Substance Before Style - IWSG August 2020

It's IWSG Day. The goal of this blog hop is to share and encourage. Writers can express doubts and concerns without fear of appearing foolish or weak. Those who have been through the fire can offer assistance and guidance. It’s a safe haven for insecure writers of all kinds. IWSG is the brainchild of Alex Cavanaugh. To find links to other IWSG contributors, click here. A big thank you to August co-hosts: Susan Baury Rouchard, Nancy Gideon, Jennifer Lane, Jennifer Hawes, Chemist Ken, and Chrys Fey.

August question - Quote: "Although I have written a short story collection, the form found me and not the other way around. Don't write short stories, novels or poems. Just write your truth and your stories will mold into the shapes they need to be." Have you ever written a piece that became a form, or even a genre, you hadn't planned on writing in? Or do you choose a form/genre in advance?

Once, in my writing infancy, I won a monthly contest in Writer’s Digest by entering a “recipe” for my future success in writing.  (“Stir together…multiple courses in journalism and editorial writing…whip into a froth with… flashing cursers, missed typo’s, overflowing wastebaskets…bake until published”). I wasn’t planning the form, but I like to cook and somehow the words made their way into my brain. I wrote the piece in under an hour, sent it and had almost forgotten about it when a phone call came announcing the $500 prize. 

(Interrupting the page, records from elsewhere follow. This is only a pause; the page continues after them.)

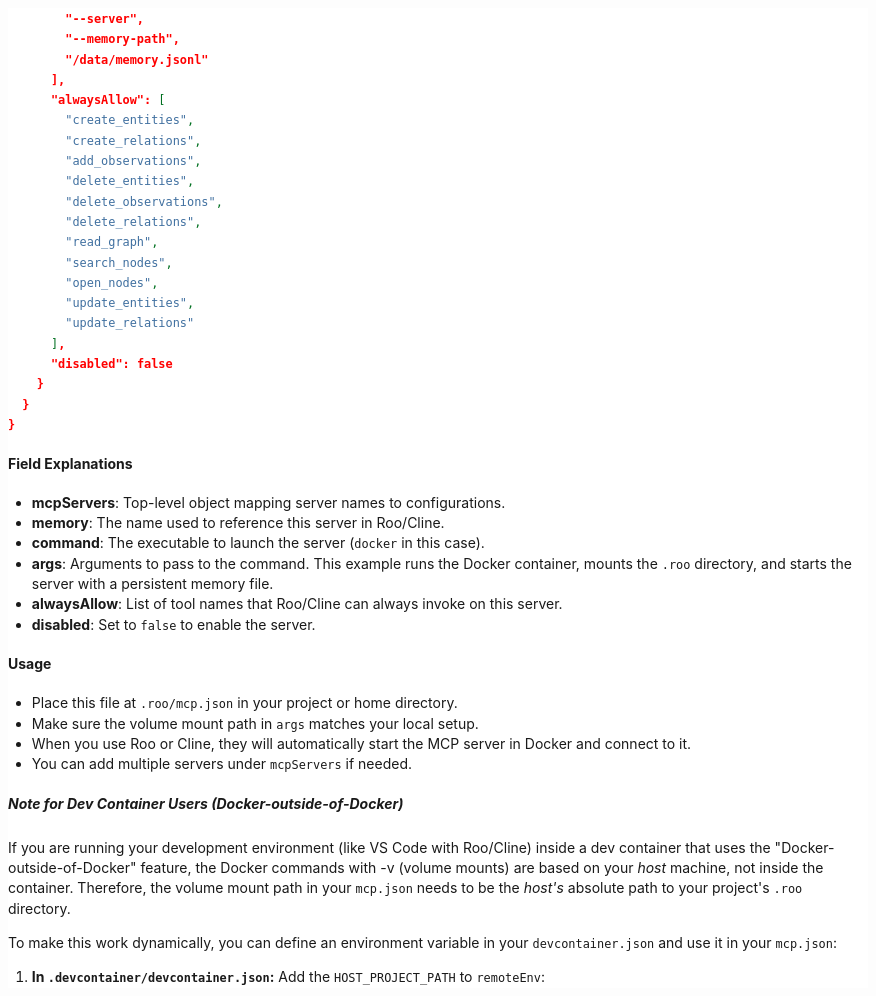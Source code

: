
 ```json
        "--server",
        "--memory-path",
        "/data/memory.jsonl"
      ],
      "alwaysAllow": [
        "create_entities",
        "create_relations",
        "add_observations",
        "delete_entities",
        "delete_observations",
        "delete_relations",
        "read_graph",
        "search_nodes",
        "open_nodes",
        "update_entities",
        "update_relations"
      ],
      "disabled": false
    }
  }
}
```

#### Field Explanations

- **mcpServers**: Top-level object mapping server names to configurations.
- **memory**: The name used to reference this server in Roo/Cline.
- **command**: The executable to launch the server (`docker` in this case).
- **args**: Arguments to pass to the command. This example runs the Docker container, mounts the `.roo` directory, and starts the server with a persistent memory file.
- **alwaysAllow**: List of tool names that Roo/Cline can always invoke on this server.
- **disabled**: Set to `false` to enable the server.

#### Usage

- Place this file at `.roo/mcp.json` in your project or home directory.
- Make sure the volume mount path in `args` matches your local setup.
- When you use Roo or Cline, they will automatically start the MCP server in Docker and connect to it.
- You can add multiple servers under `mcpServers` if needed.

##### Note for Dev Container Users (Docker-outside-of-Docker)

If you are running your development environment (like VS Code with Roo/Cline) inside a dev container that uses the "Docker-outside-of-Docker" feature, the Docker commands with -v (volume mounts) are based on your *host* machine, not inside the container. Therefore, the volume mount path in your `mcp.json` needs to be the *host's* absolute path to your project's `.roo` directory.

To make this work dynamically, you can define an environment variable in your `devcontainer.json` and use it in your `mcp.json`:

1.  **In `.devcontainer/devcontainer.json`:** Add the `HOST_PROJECT_PATH` to `remoteEnv`:
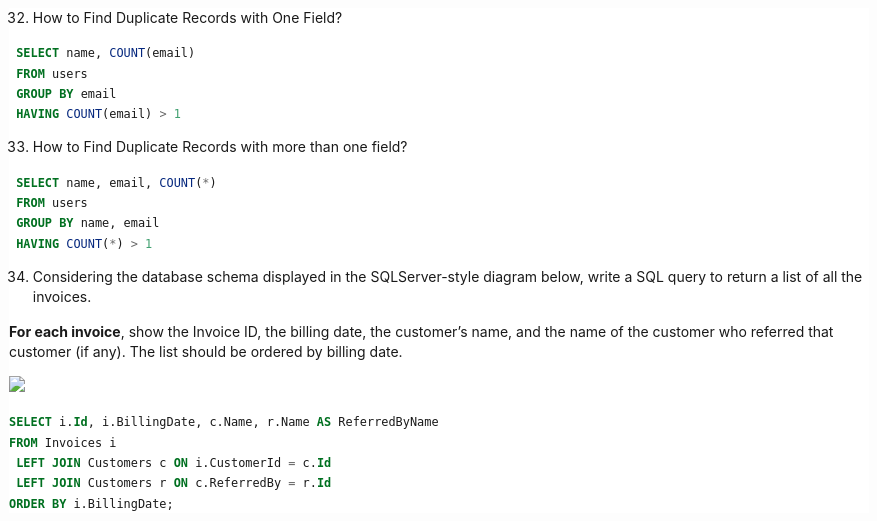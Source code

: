 32. How to Find Duplicate Records with One Field?

```sql
 SELECT name, COUNT(email) 
 FROM users
 GROUP BY email
 HAVING COUNT(email) > 1 
```

33. How to Find Duplicate Records with more than one field?

```sql
 SELECT name, email, COUNT(*)
 FROM users
 GROUP BY name, email
 HAVING COUNT(*) > 1
```

34. Considering the database schema displayed in the SQLServer-style diagram below, write a SQL query to return a list of all the invoices. 

**For each invoice**, show the Invoice ID, the billing date, the customer’s name, and the name of the customer who referred that customer (if any). The list should be ordered by billing date.

<img src = "https://assets.toptal.io/images?url=https%3A%2F%2Fuploads.toptal.io%2Fblog%2Fimage%2F669%2Ftoptal-blog-image-1416228086286.png">

```sql
SELECT i.Id, i.BillingDate, c.Name, r.Name AS ReferredByName
FROM Invoices i
 LEFT JOIN Customers c ON i.CustomerId = c.Id
 LEFT JOIN Customers r ON c.ReferredBy = r.Id
ORDER BY i.BillingDate;
```
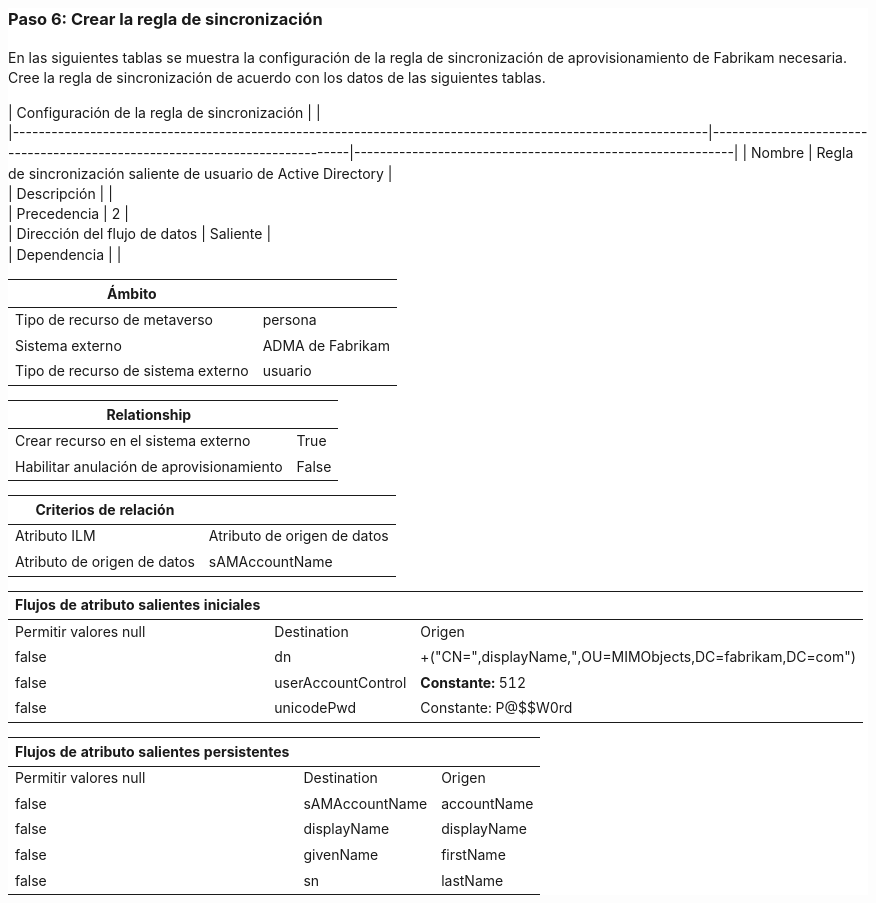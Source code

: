 ### <a name="step-6-create-the-synchronization-rule"></a>Paso 6: Crear la regla de sincronización

En las siguientes tablas se muestra la configuración de la regla de sincronización de aprovisionamiento de Fabrikam necesaria. Cree la regla de sincronización de acuerdo con los datos de las siguientes tablas.

| Configuración de la regla de sincronización                                                                         |                                                                             |                                                           
|------------------------------------------------------------------------------------------------------------|-----------------------------------------------------------------------------|-----------------------------------------------------------|
| Nombre                                                                                                       | Regla de sincronización saliente de usuario de Active Directory                         |                                                          
| Descripción                                                                                               |                                                                             |                                                           
| Precedencia                                                                                                | 2                                                                           |                                                           
| Dirección del flujo de datos   | Saliente             |       
| Dependencia       |         |                                         


| Ámbito |                                                                             |                                                           
|--------|-------|
| Tipo de recurso de metaverso | persona |                                                         
| Sistema externo                   |ADMA de Fabrikam                                                               |                                                       
| Tipo de recurso de sistema externo                                                                              | usuario      



| Relationship ||
|------------|---------|
| Crear recurso en el sistema externo                                                                         | True                                                                        |                                                           
| Habilitar anulación de aprovisionamiento                                                                                      | False                                                                       |                                                           

| Criterios de relación                                                                                      | |
|------------|----------|
| Atributo ILM     | Atributo de origen de datos                                                       |
| Atributo de origen de datos         | sAMAccountName    |

| Flujos de atributo salientes iniciales        | |                                                             |
|-------------------|---------------------- |---------------|
| Permitir valores null                 | Destination                                                                 | Origen                                                    |
| false                       | dn                                                                          | \+("CN=",displayName,",OU=MIMObjects,DC=fabrikam,DC=com") |
| false                       | userAccountControl                                                          | **Constante:** 512                                         |
| false                                                                     | unicodePwd                    | Constante: P\@\$\$W0rd                                    |

| Flujos de atributo salientes persistentes  |                                                                     |                                                           |
|--------------------------------------|---------------------------------------------------------------------|-----------------------------------------------------------|
| Permitir valores null                                                                                                | Destination                                                                 | Origen                                                    |
| false                                                                                                      | sAMAccountName                                                              | accountName                                               |
| false                                                                                                      | displayName                                                                 | displayName                                               |
| false                                                                                                      | givenName                                                                   | firstName                                                 |
| false                                                                                                      | sn                                                                          | lastName                                                  |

In that case, the form found me.

But, as I ponder this question, I wonder whether the unidentified author of this quote is talking less about form and more about creativity. One of the best pieces of writing advice I ever received was early in my business career. I was attempting to write a memo and the VP of HR said to me, “Just get the words down. You can edit later.” Ever since, no matter what I'm writing, I try to do that. Case in point, that recipe above. That day, I simply sat down and bashed out what was in my head. Even now that little success is a reminder to me not to clog things up by considering style, marketability, or genre until after I get the words onto the page. Of course, good writing is good writing but it’s the story that sells first, right? 

What is the most creative piece, short story, novel, poem or what have you have ever written, or read?